My partner who was 45 and who I was with for 1 year suddenly died at the begining of September this year. There was no warning. He walked into the hospital a+e department on the Monday with some breathing problems and died the following Sunday and we still have no cause of death.
Since then I have felt every emotion possible and I am really struggling to cope. The thoughts in my head just keep going round in circles. Could I have done more to help? Did I ask the consultants the right questions? Why has this happened? etc etc. I feel that I’m not only grieving for myself and the fact that he is gone (which I am still struggling to believe is true) and that everything we had talked about and planned for our future will now never happen but I am also grieving for him and all of the plans he had with his friends that he was so looking forward to that have now been taken away from him.

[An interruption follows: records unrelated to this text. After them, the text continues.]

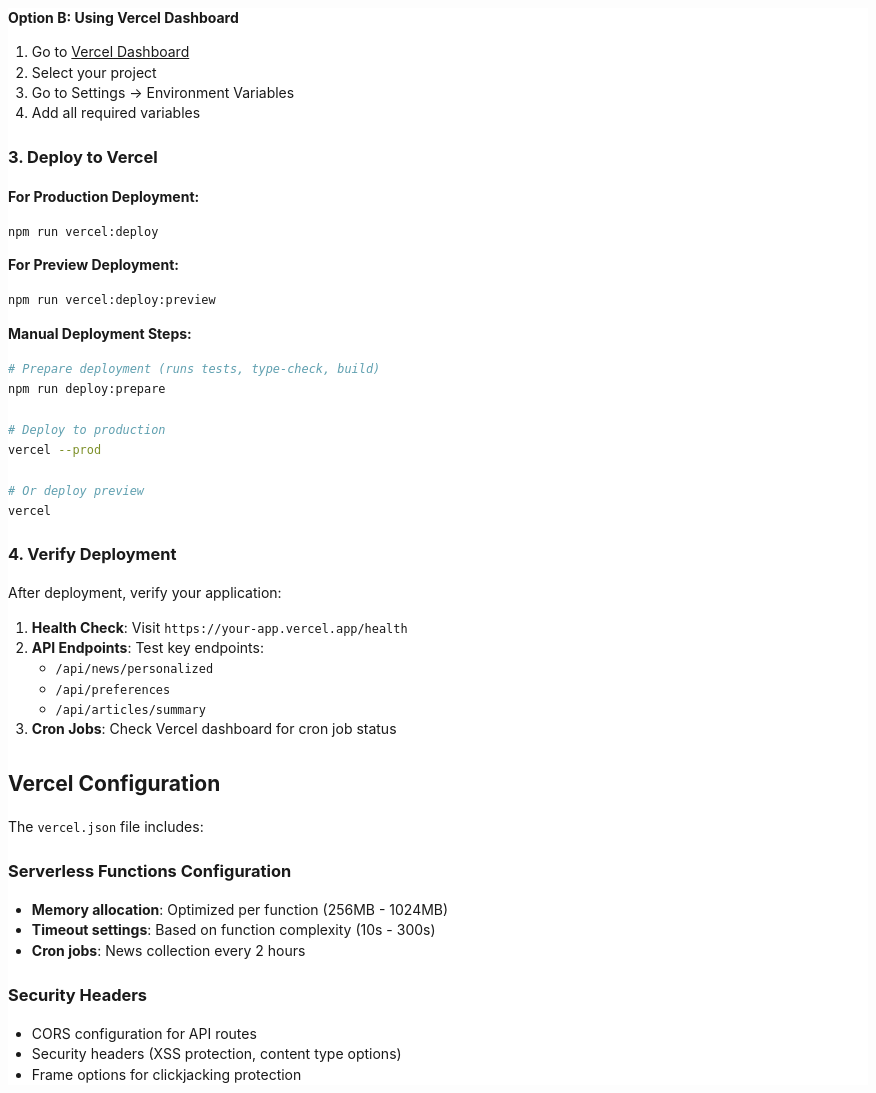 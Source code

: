 **Option B: Using Vercel Dashboard**
1. Go to [Vercel Dashboard](https://vercel.com/dashboard)
2. Select your project
3. Go to Settings → Environment Variables
4. Add all required variables

### 3. Deploy to Vercel

**For Production Deployment:**
```bash
npm run vercel:deploy
```

**For Preview Deployment:**
```bash
npm run vercel:deploy:preview
```

**Manual Deployment Steps:**
```bash
# Prepare deployment (runs tests, type-check, build)
npm run deploy:prepare

# Deploy to production
vercel --prod

# Or deploy preview
vercel
```

### 4. Verify Deployment

After deployment, verify your application:

1. **Health Check**: Visit `https://your-app.vercel.app/health`
2. **API Endpoints**: Test key endpoints:
   - `/api/news/personalized`
   - `/api/preferences`
   - `/api/articles/summary`
3. **Cron Jobs**: Check Vercel dashboard for cron job status

## Vercel Configuration

The `vercel.json` file includes:

### Serverless Functions Configuration
- **Memory allocation**: Optimized per function (256MB - 1024MB)
- **Timeout settings**: Based on function complexity (10s - 300s)
- **Cron jobs**: News collection every 2 hours

### Security Headers
- CORS configuration for API routes
- Security headers (XSS protection, content type options)
- Frame options for clickjacking protection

The reason for feeling guilty writing here is because we were only together for a short amount of time and having read other posts from people who have been married for years and years I feel guilty for feeling the way I do.
I have gone back to work (a new job where I don’t know anyone) as sitting at home wasn’t helping but now I feel I am putting pressure on my colleagues. I am there in body but my mind is often wandering.
I know its a cliché but I just can’t see any light at the end of the tunnel. I feel so empty and lost.
The length of time you are with someone is irrelevant. It is the depth of the love you had for each other that causes the pain that you are feeling. The additional challenges following sudden death also add to the turmoil. The ‘what ifs’ and should/could I have done more are all part of this sad journey. So please do not feel any guilt. The people on this forum are very supportive.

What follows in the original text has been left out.